* _Your instructions_
Begin at the line containing "Il est interdit" in the entries below and end at the line containing "- TXT_SOURCE: Code"; transcribe that range exactly and nothing outside it.

* _Data to examine_
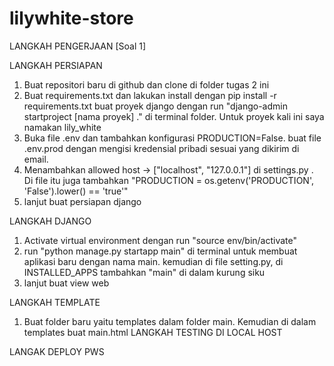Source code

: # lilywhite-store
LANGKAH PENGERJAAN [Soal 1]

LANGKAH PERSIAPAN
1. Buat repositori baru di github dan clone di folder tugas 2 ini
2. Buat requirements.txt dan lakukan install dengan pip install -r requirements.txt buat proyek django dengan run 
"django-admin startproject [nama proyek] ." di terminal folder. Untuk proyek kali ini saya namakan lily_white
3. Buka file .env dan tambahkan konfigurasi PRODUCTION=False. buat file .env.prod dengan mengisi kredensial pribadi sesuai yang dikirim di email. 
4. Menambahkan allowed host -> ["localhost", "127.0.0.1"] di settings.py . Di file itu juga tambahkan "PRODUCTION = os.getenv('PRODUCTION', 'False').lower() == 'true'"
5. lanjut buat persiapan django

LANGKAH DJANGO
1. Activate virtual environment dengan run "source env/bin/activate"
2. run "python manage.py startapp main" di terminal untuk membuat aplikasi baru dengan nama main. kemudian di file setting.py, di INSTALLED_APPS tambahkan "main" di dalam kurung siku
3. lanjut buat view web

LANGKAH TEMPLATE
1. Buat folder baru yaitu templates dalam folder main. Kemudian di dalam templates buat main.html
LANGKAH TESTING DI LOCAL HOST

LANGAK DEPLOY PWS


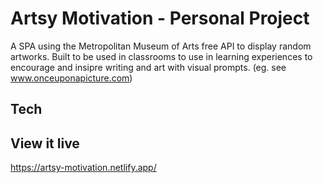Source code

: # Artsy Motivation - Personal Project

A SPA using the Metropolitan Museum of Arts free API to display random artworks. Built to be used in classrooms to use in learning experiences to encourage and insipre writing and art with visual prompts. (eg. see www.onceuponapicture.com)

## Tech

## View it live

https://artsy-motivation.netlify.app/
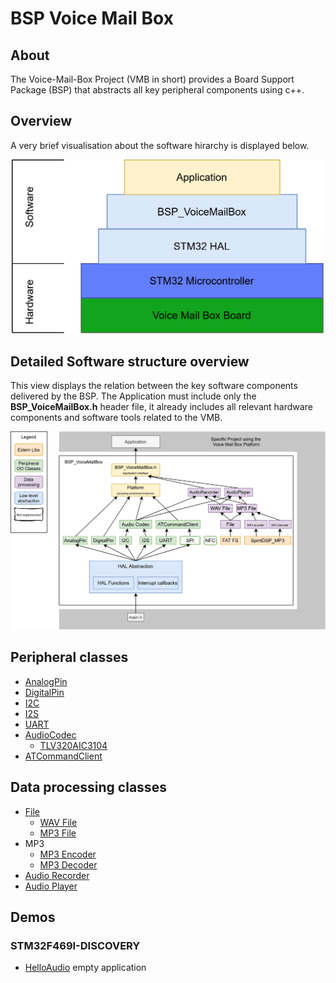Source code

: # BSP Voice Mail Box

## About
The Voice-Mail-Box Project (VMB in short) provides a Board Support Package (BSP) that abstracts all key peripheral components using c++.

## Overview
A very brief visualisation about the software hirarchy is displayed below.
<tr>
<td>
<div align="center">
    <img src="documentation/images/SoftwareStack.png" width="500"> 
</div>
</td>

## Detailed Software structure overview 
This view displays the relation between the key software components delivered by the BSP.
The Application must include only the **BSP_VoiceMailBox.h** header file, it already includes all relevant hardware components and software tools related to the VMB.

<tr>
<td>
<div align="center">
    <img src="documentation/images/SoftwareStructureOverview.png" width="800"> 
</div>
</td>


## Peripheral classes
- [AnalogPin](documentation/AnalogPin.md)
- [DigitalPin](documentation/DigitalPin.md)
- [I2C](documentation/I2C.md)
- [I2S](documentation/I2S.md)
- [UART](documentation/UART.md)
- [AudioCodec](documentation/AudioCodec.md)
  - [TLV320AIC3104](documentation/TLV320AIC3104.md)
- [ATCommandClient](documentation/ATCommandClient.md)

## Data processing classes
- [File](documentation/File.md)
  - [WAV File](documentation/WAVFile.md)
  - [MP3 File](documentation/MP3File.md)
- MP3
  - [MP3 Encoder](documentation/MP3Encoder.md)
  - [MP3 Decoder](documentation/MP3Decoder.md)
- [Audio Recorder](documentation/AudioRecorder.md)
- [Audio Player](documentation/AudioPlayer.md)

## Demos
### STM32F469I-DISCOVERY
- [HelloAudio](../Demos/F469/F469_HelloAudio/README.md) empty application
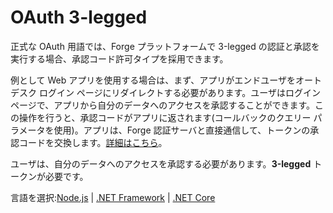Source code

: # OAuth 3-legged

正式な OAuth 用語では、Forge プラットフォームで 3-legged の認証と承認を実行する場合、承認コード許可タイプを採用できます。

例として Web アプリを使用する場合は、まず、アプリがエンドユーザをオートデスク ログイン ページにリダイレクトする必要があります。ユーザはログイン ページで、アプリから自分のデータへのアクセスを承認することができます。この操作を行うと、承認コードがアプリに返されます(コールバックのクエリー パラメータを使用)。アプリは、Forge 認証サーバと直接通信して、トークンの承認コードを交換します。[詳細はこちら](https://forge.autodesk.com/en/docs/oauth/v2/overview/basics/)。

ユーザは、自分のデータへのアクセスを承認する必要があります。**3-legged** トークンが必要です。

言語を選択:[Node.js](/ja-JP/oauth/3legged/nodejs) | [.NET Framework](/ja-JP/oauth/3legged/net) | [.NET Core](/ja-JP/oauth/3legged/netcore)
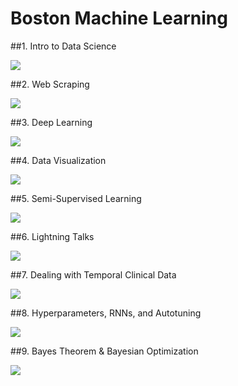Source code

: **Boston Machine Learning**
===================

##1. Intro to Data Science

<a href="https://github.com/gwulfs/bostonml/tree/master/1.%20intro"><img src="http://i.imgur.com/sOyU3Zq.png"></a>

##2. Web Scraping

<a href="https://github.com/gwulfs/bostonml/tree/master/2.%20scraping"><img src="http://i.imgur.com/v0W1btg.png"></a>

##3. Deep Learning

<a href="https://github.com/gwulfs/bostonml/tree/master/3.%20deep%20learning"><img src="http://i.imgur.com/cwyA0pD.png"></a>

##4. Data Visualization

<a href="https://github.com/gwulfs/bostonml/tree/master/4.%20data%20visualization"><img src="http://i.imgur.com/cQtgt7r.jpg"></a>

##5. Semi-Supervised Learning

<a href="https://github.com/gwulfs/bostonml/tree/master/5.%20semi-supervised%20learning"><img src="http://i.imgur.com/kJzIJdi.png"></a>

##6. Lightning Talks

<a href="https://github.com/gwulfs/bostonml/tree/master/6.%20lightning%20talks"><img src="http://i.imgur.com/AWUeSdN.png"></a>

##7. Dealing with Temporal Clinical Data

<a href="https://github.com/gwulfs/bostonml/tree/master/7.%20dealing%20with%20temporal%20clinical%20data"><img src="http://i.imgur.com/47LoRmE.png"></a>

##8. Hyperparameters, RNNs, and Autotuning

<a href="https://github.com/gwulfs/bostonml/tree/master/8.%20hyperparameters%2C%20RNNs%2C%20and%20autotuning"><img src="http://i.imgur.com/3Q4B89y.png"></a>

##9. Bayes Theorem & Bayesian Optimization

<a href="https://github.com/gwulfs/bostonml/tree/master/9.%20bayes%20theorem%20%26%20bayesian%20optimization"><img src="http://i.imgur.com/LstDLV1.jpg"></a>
* * *
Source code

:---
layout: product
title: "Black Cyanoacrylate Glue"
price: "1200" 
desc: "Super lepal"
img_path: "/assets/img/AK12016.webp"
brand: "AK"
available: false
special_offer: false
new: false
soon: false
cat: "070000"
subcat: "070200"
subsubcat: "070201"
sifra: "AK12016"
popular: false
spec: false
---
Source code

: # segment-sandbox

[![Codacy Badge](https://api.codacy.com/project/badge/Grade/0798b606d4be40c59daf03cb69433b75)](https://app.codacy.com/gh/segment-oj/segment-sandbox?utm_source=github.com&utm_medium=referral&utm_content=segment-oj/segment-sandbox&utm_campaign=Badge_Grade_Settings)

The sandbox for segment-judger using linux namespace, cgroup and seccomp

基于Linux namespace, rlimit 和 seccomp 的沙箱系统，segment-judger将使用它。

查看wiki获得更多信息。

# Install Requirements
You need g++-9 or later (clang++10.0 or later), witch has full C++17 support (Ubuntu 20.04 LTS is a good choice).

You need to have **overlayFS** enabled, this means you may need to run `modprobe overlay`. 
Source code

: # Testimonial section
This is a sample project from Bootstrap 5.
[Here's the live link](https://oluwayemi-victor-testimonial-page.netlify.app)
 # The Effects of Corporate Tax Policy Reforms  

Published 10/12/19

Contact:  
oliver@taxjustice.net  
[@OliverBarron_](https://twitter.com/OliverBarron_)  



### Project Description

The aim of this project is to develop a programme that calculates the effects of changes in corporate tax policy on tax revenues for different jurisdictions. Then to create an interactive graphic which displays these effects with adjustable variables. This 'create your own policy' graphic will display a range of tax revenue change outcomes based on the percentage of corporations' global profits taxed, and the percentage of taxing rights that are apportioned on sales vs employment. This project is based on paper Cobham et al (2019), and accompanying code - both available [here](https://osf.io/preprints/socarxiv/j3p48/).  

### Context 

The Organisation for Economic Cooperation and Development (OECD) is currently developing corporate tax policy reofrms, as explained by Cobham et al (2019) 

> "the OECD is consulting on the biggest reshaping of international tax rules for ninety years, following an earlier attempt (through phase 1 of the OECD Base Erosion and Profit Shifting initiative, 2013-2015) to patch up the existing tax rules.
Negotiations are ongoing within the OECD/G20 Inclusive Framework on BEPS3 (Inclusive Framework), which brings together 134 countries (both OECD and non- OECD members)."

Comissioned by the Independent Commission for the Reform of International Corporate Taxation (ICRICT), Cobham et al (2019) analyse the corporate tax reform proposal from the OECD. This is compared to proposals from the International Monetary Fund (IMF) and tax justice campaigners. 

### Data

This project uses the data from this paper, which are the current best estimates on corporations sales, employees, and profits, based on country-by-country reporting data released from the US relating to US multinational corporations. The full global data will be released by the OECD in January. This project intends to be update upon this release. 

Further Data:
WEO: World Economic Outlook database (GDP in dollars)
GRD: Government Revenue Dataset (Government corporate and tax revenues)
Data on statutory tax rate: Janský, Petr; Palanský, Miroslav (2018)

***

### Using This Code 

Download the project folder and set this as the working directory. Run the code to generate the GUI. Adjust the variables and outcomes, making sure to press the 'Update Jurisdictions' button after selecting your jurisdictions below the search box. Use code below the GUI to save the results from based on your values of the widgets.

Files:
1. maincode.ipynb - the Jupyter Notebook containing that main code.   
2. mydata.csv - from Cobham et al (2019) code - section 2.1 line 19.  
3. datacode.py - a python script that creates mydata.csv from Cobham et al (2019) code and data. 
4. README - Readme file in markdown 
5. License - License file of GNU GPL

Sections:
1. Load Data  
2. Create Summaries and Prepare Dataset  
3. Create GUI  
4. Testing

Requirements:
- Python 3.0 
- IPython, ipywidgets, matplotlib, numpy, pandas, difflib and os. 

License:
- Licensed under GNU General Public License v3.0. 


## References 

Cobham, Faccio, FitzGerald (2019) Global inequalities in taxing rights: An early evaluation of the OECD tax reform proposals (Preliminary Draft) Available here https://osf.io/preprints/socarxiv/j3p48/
==
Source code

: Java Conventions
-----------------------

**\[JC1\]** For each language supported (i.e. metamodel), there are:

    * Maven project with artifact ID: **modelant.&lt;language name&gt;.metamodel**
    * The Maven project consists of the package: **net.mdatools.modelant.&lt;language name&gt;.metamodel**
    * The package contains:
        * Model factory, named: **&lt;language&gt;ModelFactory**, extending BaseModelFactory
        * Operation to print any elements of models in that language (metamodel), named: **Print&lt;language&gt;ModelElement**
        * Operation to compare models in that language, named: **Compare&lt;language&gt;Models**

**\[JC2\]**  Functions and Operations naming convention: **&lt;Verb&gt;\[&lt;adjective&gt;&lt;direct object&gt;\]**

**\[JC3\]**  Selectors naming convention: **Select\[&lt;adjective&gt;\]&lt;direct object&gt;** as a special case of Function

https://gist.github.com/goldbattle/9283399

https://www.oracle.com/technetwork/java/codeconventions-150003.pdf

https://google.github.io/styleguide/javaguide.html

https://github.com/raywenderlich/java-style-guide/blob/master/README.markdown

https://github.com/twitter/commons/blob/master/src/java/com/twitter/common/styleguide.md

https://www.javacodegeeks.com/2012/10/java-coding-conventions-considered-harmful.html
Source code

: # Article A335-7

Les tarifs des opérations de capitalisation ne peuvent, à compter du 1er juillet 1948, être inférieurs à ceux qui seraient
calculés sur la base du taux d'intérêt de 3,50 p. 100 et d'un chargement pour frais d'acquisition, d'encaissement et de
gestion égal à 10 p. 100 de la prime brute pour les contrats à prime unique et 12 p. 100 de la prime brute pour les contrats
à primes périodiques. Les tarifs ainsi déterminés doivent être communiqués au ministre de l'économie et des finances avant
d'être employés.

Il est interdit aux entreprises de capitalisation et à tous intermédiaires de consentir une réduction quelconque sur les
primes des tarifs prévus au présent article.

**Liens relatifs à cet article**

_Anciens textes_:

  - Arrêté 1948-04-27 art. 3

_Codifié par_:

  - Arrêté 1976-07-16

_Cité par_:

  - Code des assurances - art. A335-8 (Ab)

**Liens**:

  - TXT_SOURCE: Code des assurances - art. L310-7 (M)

* _Result for this task_
Il est interdit aux entreprises de capitalisation et à tous intermédiaires de consentir une réduction quelconque sur les
primes des tarifs prévus au présent article.

**Liens relatifs à cet article**

_Anciens textes_:

  - Arrêté 1948-04-27 art. 3

_Codifié par_:

  - Arrêté 1976-07-16

_Cité par_:

  - Code des assurances - art. A335-8 (Ab)

**Liens**:

  - TXT_SOURCE: Code des assurances - art. L310-7 (M)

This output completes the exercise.